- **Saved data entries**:
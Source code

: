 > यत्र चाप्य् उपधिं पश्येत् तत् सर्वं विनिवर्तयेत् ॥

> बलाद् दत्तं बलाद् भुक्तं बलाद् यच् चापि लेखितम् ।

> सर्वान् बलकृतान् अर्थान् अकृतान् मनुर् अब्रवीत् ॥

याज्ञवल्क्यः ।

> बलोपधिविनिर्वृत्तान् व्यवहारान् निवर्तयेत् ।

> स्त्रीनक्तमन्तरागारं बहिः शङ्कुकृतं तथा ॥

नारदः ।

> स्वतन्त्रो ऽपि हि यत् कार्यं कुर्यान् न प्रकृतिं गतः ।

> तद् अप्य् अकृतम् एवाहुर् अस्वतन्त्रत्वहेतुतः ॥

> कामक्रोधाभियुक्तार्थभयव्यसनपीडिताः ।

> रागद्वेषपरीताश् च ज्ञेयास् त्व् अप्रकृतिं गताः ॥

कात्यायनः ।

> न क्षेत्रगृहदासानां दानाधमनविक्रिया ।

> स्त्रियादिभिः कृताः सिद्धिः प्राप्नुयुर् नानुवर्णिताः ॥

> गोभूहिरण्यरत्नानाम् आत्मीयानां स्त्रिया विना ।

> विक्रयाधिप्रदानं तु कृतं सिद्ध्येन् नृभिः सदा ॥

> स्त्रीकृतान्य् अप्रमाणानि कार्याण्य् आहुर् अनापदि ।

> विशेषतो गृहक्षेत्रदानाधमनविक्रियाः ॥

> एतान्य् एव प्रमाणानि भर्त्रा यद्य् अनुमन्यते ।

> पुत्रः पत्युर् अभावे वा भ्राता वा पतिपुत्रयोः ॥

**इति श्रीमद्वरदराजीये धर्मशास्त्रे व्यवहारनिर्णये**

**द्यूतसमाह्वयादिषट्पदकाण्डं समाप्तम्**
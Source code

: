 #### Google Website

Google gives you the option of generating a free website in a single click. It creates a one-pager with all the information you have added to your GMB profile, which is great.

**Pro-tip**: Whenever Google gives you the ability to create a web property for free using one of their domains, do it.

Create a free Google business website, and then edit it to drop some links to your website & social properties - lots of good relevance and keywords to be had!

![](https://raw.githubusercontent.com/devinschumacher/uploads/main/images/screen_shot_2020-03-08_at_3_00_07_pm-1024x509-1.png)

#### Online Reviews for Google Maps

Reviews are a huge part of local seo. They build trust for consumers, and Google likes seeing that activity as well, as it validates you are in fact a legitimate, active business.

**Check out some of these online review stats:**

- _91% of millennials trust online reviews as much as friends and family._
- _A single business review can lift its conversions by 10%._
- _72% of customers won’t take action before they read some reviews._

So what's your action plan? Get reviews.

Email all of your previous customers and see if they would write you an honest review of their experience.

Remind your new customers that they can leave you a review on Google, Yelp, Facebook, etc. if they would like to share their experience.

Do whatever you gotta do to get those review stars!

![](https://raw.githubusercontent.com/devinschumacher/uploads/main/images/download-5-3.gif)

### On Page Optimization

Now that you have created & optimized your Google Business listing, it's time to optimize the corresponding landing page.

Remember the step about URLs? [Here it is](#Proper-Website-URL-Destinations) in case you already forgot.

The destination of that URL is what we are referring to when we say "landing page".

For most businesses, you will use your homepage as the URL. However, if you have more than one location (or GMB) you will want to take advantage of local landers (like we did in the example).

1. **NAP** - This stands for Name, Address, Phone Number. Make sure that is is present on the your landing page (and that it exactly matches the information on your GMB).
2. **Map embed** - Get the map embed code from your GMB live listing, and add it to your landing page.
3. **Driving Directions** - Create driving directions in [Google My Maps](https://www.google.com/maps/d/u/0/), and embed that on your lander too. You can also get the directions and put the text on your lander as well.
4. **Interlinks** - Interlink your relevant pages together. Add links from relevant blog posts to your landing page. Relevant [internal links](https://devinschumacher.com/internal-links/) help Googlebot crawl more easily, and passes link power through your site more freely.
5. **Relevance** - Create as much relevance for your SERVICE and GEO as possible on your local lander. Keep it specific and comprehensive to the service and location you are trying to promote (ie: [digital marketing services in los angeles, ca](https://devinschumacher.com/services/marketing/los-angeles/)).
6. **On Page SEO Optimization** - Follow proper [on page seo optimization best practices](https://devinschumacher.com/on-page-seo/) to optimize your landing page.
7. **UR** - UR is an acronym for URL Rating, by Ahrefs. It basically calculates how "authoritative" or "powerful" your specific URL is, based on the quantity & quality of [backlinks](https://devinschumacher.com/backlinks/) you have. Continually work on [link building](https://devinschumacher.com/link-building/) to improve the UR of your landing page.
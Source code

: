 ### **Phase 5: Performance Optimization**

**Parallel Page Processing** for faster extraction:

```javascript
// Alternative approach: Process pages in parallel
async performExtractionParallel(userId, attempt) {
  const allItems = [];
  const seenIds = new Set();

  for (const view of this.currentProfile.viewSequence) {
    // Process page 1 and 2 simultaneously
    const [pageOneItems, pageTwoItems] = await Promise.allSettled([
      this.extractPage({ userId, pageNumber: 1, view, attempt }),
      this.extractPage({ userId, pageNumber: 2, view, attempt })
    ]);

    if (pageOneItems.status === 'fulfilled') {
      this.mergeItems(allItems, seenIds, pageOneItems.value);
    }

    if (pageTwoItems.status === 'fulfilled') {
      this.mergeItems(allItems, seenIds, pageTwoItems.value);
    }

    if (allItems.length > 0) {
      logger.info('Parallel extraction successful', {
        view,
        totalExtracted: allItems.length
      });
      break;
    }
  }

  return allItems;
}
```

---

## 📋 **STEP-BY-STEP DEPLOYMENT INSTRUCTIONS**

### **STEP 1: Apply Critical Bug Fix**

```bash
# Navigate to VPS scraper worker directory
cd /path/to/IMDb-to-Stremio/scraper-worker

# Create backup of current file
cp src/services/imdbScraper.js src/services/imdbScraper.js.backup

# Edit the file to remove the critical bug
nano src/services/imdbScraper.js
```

- **WORK REQUIRED**:
Retyping the data above exactly and in full is the task.

- **RESPONSE BELOW**:
Source code

: > यत्र चाप्य् उपधिं पश्येत् तत् सर्वं विनिवर्तयेत् ॥

> बलाद् दत्तं बलाद् भुक्तं बलाद् यच् चापि लेखितम् ।

> सर्वान् बलकृतान् अर्थान् अकृतान् मनुर् अब्रवीत् ॥

याज्ञवल्क्यः ।

> बलोपधिविनिर्वृत्तान् व्यवहारान् निवर्तयेत् ।

> स्त्रीनक्तमन्तरागारं बहिः शङ्कुकृतं तथा ॥

नारदः ।

> स्वतन्त्रो ऽपि हि यत् कार्यं कुर्यान् न प्रकृतिं गतः ।

> तद् अप्य् अकृतम् एवाहुर् अस्वतन्त्रत्वहेतुतः ॥

> कामक्रोधाभियुक्तार्थभयव्यसनपीडिताः ।

> रागद्वेषपरीताश् च ज्ञेयास् त्व् अप्रकृतिं गताः ॥

कात्यायनः ।

> न क्षेत्रगृहदासानां दानाधमनविक्रिया ।

> स्त्रियादिभिः कृताः सिद्धिः प्राप्नुयुर् नानुवर्णिताः ॥

> गोभूहिरण्यरत्नानाम् आत्मीयानां स्त्रिया विना ।

> विक्रयाधिप्रदानं तु कृतं सिद्ध्येन् नृभिः सदा ॥

> स्त्रीकृतान्य् अप्रमाणानि कार्याण्य् आहुर् अनापदि ।

> विशेषतो गृहक्षेत्रदानाधमनविक्रियाः ॥

> एतान्य् एव प्रमाणानि भर्त्रा यद्य् अनुमन्यते ।

> पुत्रः पत्युर् अभावे वा भ्राता वा पतिपुत्रयोः ॥

**इति श्रीमद्वरदराजीये धर्मशास्त्रे व्यवहारनिर्णये**

**द्यूतसमाह्वयादिषट्पदकाण्डं समाप्तम्**
Source code

: #### Google Website

Google gives you the option of generating a free website in a single click. It creates a one-pager with all the information you have added to your GMB profile, which is great.

**Pro-tip**: Whenever Google gives you the ability to create a web property for free using one of their domains, do it.

Create a free Google business website, and then edit it to drop some links to your website & social properties - lots of good relevance and keywords to be had!

![](https://raw.githubusercontent.com/devinschumacher/uploads/main/images/screen_shot_2020-03-08_at_3_00_07_pm-1024x509-1.png)

#### Online Reviews for Google Maps

Reviews are a huge part of local seo. They build trust for consumers, and Google likes seeing that activity as well, as it validates you are in fact a legitimate, active business.

**Check out some of these online review stats:**

- _91% of millennials trust online reviews as much as friends and family._
- _A single business review can lift its conversions by 10%._
- _72% of customers won’t take action before they read some reviews._

So what's your action plan? Get reviews.

Email all of your previous customers and see if they would write you an honest review of their experience.

Remind your new customers that they can leave you a review on Google, Yelp, Facebook, etc. if they would like to share their experience.

Do whatever you gotta do to get those review stars!

![](https://raw.githubusercontent.com/devinschumacher/uploads/main/images/download-5-3.gif)

### On Page Optimization

Now that you have created & optimized your Google Business listing, it's time to optimize the corresponding landing page.

Remember the step about URLs? [Here it is](#Proper-Website-URL-Destinations) in case you already forgot.

The destination of that URL is what we are referring to when we say "landing page".

For most businesses, you will use your homepage as the URL. However, if you have more than one location (or GMB) you will want to take advantage of local landers (like we did in the example).

1. **NAP** - This stands for Name, Address, Phone Number. Make sure that is is present on the your landing page (and that it exactly matches the information on your GMB).
2. **Map embed** - Get the map embed code from your GMB live listing, and add it to your landing page.
3. **Driving Directions** - Create driving directions in [Google My Maps](https://www.google.com/maps/d/u/0/), and embed that on your lander too. You can also get the directions and put the text on your lander as well.
4. **Interlinks** - Interlink your relevant pages together. Add links from relevant blog posts to your landing page. Relevant [internal links](https://devinschumacher.com/internal-links/) help Googlebot crawl more easily, and passes link power through your site more freely.
5. **Relevance** - Create as much relevance for your SERVICE and GEO as possible on your local lander. Keep it specific and comprehensive to the service and location you are trying to promote (ie: [digital marketing services in los angeles, ca](https://devinschumacher.com/services/marketing/los-angeles/)).
6. **On Page SEO Optimization** - Follow proper [on page seo optimization best practices](https://devinschumacher.com/on-page-seo/) to optimize your landing page.
7. **UR** - UR is an acronym for URL Rating, by Ahrefs. It basically calculates how "authoritative" or "powerful" your specific URL is, based on the quantity & quality of [backlinks](https://devinschumacher.com/backlinks/) you have. Continually work on [link building](https://devinschumacher.com/link-building/) to improve the UR of your landing page.
Source code

: ### **Phase 5: Performance Optimization**

**Parallel Page Processing** for faster extraction:

```javascript
// Alternative approach: Process pages in parallel
async performExtractionParallel(userId, attempt) {
  const allItems = [];
  const seenIds = new Set();

  for (const view of this.currentProfile.viewSequence) {
    // Process page 1 and 2 simultaneously
    const [pageOneItems, pageTwoItems] = await Promise.allSettled([
      this.extractPage({ userId, pageNumber: 1, view, attempt }),
      this.extractPage({ userId, pageNumber: 2, view, attempt })
    ]);

    if (pageOneItems.status === 'fulfilled') {
      this.mergeItems(allItems, seenIds, pageOneItems.value);
    }

    if (pageTwoItems.status === 'fulfilled') {
      this.mergeItems(allItems, seenIds, pageTwoItems.value);
    }

    if (allItems.length > 0) {
      logger.info('Parallel extraction successful', {
        view,
        totalExtracted: allItems.length
      });
      break;
    }
  }

  return allItems;
}
```

---

## 📋 **STEP-BY-STEP DEPLOYMENT INSTRUCTIONS**

### **STEP 1: Apply Critical Bug Fix**

```bash
# Navigate to VPS scraper worker directory
cd /path/to/IMDb-to-Stremio/scraper-worker

# Create backup of current file
cp src/services/imdbScraper.js src/services/imdbScraper.js.backup

# Edit the file to remove the critical bug
nano src/services/imdbScraper.js
```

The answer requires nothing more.